In a surprise filing ahead of a scheduled court appearance, the FBI announced it might have a way to crack into the iPhone belonging to one of the San Bernardino terrorists without needing to force Apple to compromise the security on its own product. On Sunday, a third party that the FBI swears isn’t another branch of the U.S. government (a.k.a. the NSA) demonstrated a method that could possibly crack the phone used by Syed Farook. “Testing is required to determine whether it is a viable method that will not compromise data on Farook’s iPhone,” government lawyers wrote in their Monday filing. “If the method is viable, it should eliminate the need for the assistance from Apple Inc. ("Apple”) set forth in the All Writs Act Order in this case.“
From the beginning, the government said the only way it could access the data in the phone was to compel Apple to give the government a backdoor to the device.
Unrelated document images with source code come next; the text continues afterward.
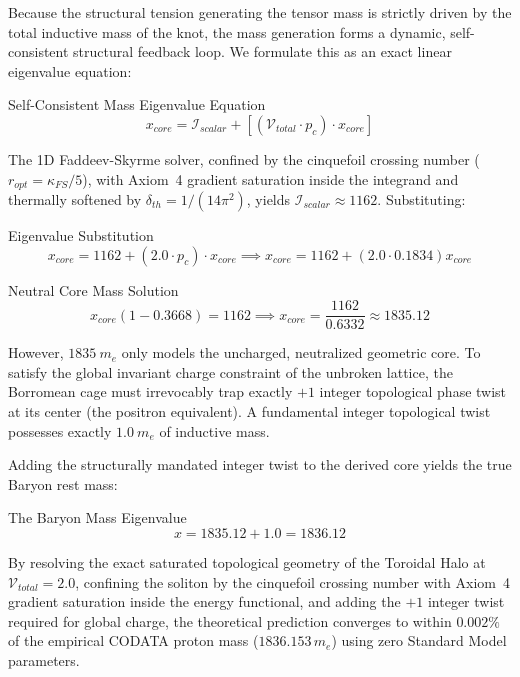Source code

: Because the structural tension generating the tensor mass is strictly driven by the total inductive mass of the knot, the mass generation forms a dynamic, self-consistent structural feedback loop. We formulate this as an exact linear eigenvalue equation:
\begin{resultbox}{Self-Consistent Mass Eigenvalue Equation}
\begin{equation}
x_{core} = \mathcal{I}_{scalar} + \left[ (\mathcal{V}_{total} \cdot p_c) \cdot x_{core} \right]
\end{equation}
\end{resultbox}

The 1D Faddeev-Skyrme solver, confined by the cinquefoil crossing number ($r_{opt} = \kappa_{FS}/5$), with Axiom~4 gradient saturation inside the integrand and thermally softened by $\delta_{th} = 1/(14\pi^2)$, yields $\mathcal{I}_{scalar} \approx 1162$. Substituting:
\begin{resultbox}{Eigenvalue Substitution}
\begin{equation}
x_{core} = 1162 + (2.0 \cdot p_c) \cdot x_{core} \implies x_{core} = 1162 + (2.0 \cdot 0.1834) x_{core}
\end{equation}
\end{resultbox}
\begin{resultbox}{Neutral Core Mass Solution}
\begin{equation}
x_{core}(1 - 0.3668) = 1162 \implies x_{core} = \frac{1162}{0.6332} \approx \mathbf{1835.12}
\end{equation}
\end{resultbox}

However, $1835\ m_e$ only models the uncharged, neutralized geometric core. To satisfy the global invariant charge constraint of the unbroken lattice, the Borromean cage must irrevocably trap exactly $+1$ integer topological phase twist at its center (the positron equivalent). A fundamental integer topological twist possesses exactly $1.0\ m_e$ of inductive mass. 

Adding the structurally mandated integer twist to the derived core yields the true Baryon rest mass:
\begin{resultbox}{The Baryon Mass Eigenvalue}
\begin{equation}
x = 1835.12 + 1.0 = \mathbf{1836.12}
\end{equation}
\end{resultbox}

By resolving the exact saturated topological geometry of the Toroidal Halo at $\mathcal{V}_{total}=2.0$, confining the soliton by the cinquefoil crossing number with Axiom~4 gradient saturation inside the energy functional, and adding the $+1$ integer twist required for global charge, the theoretical prediction converges to within $\mathbf{0.002\%}$ of the empirical CODATA proton mass ($1836.153\,m_e$) using zero Standard Model parameters.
However, the fact that it was entertaining third-party advice, listening to unknown members of the tech security world, shows that siccing the All Writs Act on Apple wasn’t a move of last resort. It implies that, all along, the FBI simply wanted to change the security landscape in its favor.
What may be most notable here is that the government fears an unfavorable ruling on the All Writs Act. Most legal analysts think a court would smack down the government’s request, setting the opposite precedent from the one sought by the FBI. In other words, the government has a lot to lose.